The plan can be as simple or as complex as the community desires. It may include:
- the vision
- objectives, with measurable indicators
- activities needed to achieve the objectives
- governance and management structures
- resources required
- process for ensuring ongoing input from the rest of the community
- process for ensuring accountability to the rest of the community
- monitoring and evaluation procedures.
3. Put the plan into action
A community-development approach means that the organising group for the project has financial and management control, even if the funding comes from external sources, such as government. The group is, however, accountable to its funders and its community.
Public servants can assist community groups to work through any problems that arise in implementing the plan.
Both process and outcome are important in community development. It can take time to solicit widespread input, resolve differences of opinion, and achieve joint agreement on how to proceed. Remember, if a new or small community group is leading the work, it may be reliant on volunteer effort.
Key questions as you help a community implement its plan
- Are diverse voices from within the community being heard and taken into account?
- Are community members satisfied with the process and the progress being made?
- If not, what assistance could the government agency provide?
- Are key members getting the training they need to be effective?
- Is the plan realistic, or is there a need to review it?
4. Monitor
For major initiatives, such as those involving significant financial cost, it is important to build monitoring into the entire life cycle of the project. In a community-development approach, the community organisation that is running the project leads the monitoring work.

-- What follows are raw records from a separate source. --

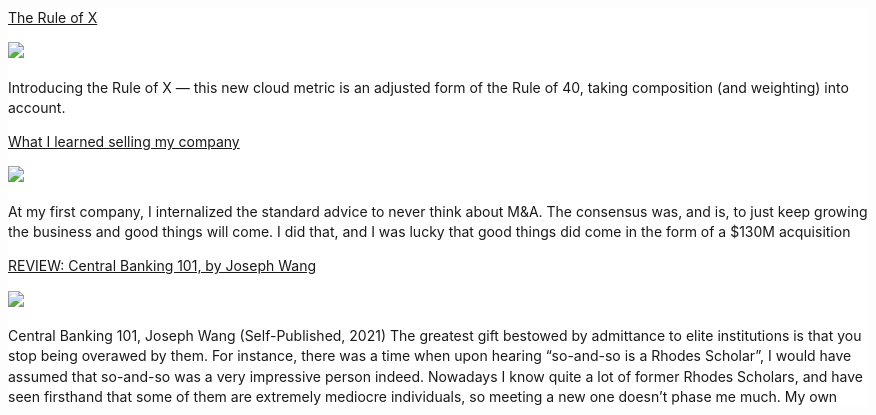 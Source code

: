 <div class="card">

<div class="card-title">

[The Rule of X](https://www.bvp.com/atlas/the-rule-of-x)

</div>

<div class="card-image">

[![](https://www.bvp.com/assets/uploads/2024/01/atlas-image-The-Rule-of-X-v2-min.jpg)](https://www.bvp.com/atlas/the-rule-of-x)

</div>

Introducing the Rule of X — this new cloud metric is an adjusted form of
the Rule of 40, taking composition (and weighting) into account.

</div>

<div class="card">

<div class="card-title">

[What I learned selling my
company](https://www.harryglaser.com/what-i-learned-selling-my-company)

</div>

<div class="card-image">

[![](https://static.ghost.org/v5.0.0/images/publication-cover.jpg)](https://www.harryglaser.com/what-i-learned-selling-my-company)

</div>

At my first company, I internalized the standard advice to never think
about M&A. The consensus was, and is, to just keep growing the business
and good things will come. I did that, and I was lucky that good things
did come in the form of a \$130M acquisition

</div>

<div class="card">

<div class="card-title">

[REVIEW: Central Banking 101, by Joseph
Wang](https://www.thepsmiths.com/p/review-central-banking-101-by-joseph)

</div>

<div class="card-image">

[![](https://substackcdn.com/image/fetch/w_1200,h_600,c_fill,f_jpg,q_auto:good,fl_progressive:steep,g_auto/https%3A%2F%2Fsubstack-post-media.s3.amazonaws.com%2Fpublic%2Fimages%2F8f5dbaa6-b327-481c-9f51-e3b2afae8297_1280x720.jpeg)](https://www.thepsmiths.com/p/review-central-banking-101-by-joseph)

</div>

Central Banking 101, Joseph Wang (Self-Published, 2021) The greatest
gift bestowed by admittance to elite institutions is that you stop being
overawed by them. For instance, there was a time when upon hearing
“so-and-so is a Rhodes Scholar”, I would have assumed that so-and-so was
a very impressive person indeed. Nowadays I know quite a lot of former
Rhodes Scholars, and have seen firsthand that some of them are extremely
mediocre individuals, so meeting a new one doesn’t phase me much. My own
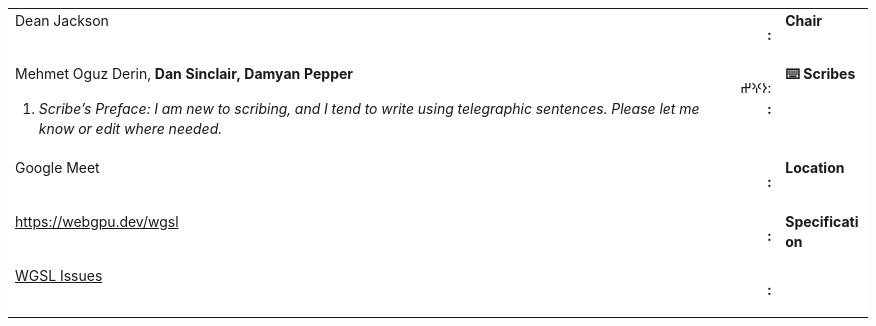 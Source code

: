 <table>
  <tr>
   <td>Dean Jackson
   </td>
   <td><p dir="rtl">
<strong>:</strong></p>

   </td>
   <td><strong>Chair</strong>
   </td>
  </tr>
  <tr>
   <td>Mehmet Oguz Derin, <strong>Dan Sinclair, Damyan Pepper</strong>
<ol>

<li><em>Scribe’s Preface: I am new to scribing, and I tend to write using telegraphic sentences. Please let me know or edit where needed.</em>
</li>
</ol>
   </td>
   <td><p dir="rtl">
:𐰆𐰍𐰔  <strong>:</strong></p>

   </td>
   <td><strong>⌨️ Scribes</strong>
   </td>
  </tr>
  <tr>
   <td>Google Meet
   </td>
   <td><p dir="rtl">
<strong>:</strong></p>

   </td>
   <td><strong>Location</strong>
   </td>
  </tr>
  <tr>
   <td><a href="https://webgpu.dev/wgsl">https://webgpu.dev/wgsl</a>
   </td>
   <td><p dir="rtl">
<strong>:</strong></p>

   </td>
   <td><strong>Specification</strong>
   </td>
  </tr>
  <tr>
   <td><a href="https://github.com/gpuweb/gpuweb/issues?q=is%3Aissue+is%3Aopen+label%3Awgsl">WGSL Issues</a>
   </td>
   <td><p dir="rtl">
<strong>:</strong></p>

Public servants with appropriate skills can facilitate, advise and assist.
Key questions for monitoring a community-driven project
- How will the community know if the project is effective?
- Does the community organisation managing the project have baseline data that will provide evidence of outcomes?
- Have realistic indicators been developed to measure desired outcomes?
- Do the participants need training or mentoring?
- Is there a process for open communication between all concerned?
- Does the monitoring process measure to what extent the project is:
- addressing the community's needs?
- meeting objectives or agreed milestones?
- using resources wisely?
- having the desired effect?
5. Evaluate
Evaluation ensures that we learn from experience what does and does not work.
The community should consider the method of evaluation from the outset, because this will influence the design of the project. However, collecting data for evaluation is best left until a project has settled.
If the community group lacks this expertise, your agency will probably want to provide skilled evaluators. The appropriate method of evaluation may be participatory (involving the project management team) or independent (conducted by an external person or company).
Key questions for evaluation
- Do you evaluate all the objectives and outputs of the project?
- Can you identify unintended impacts?
- Are you evaluating relevance: did the project meet real needs?
- Are you evaluating efficiency: were resources used wisely?
- Are you evaluating effectiveness: were the desired results achieved?
- Are you evaluating impact: to what extent have project activities improved lives for individuals or the community?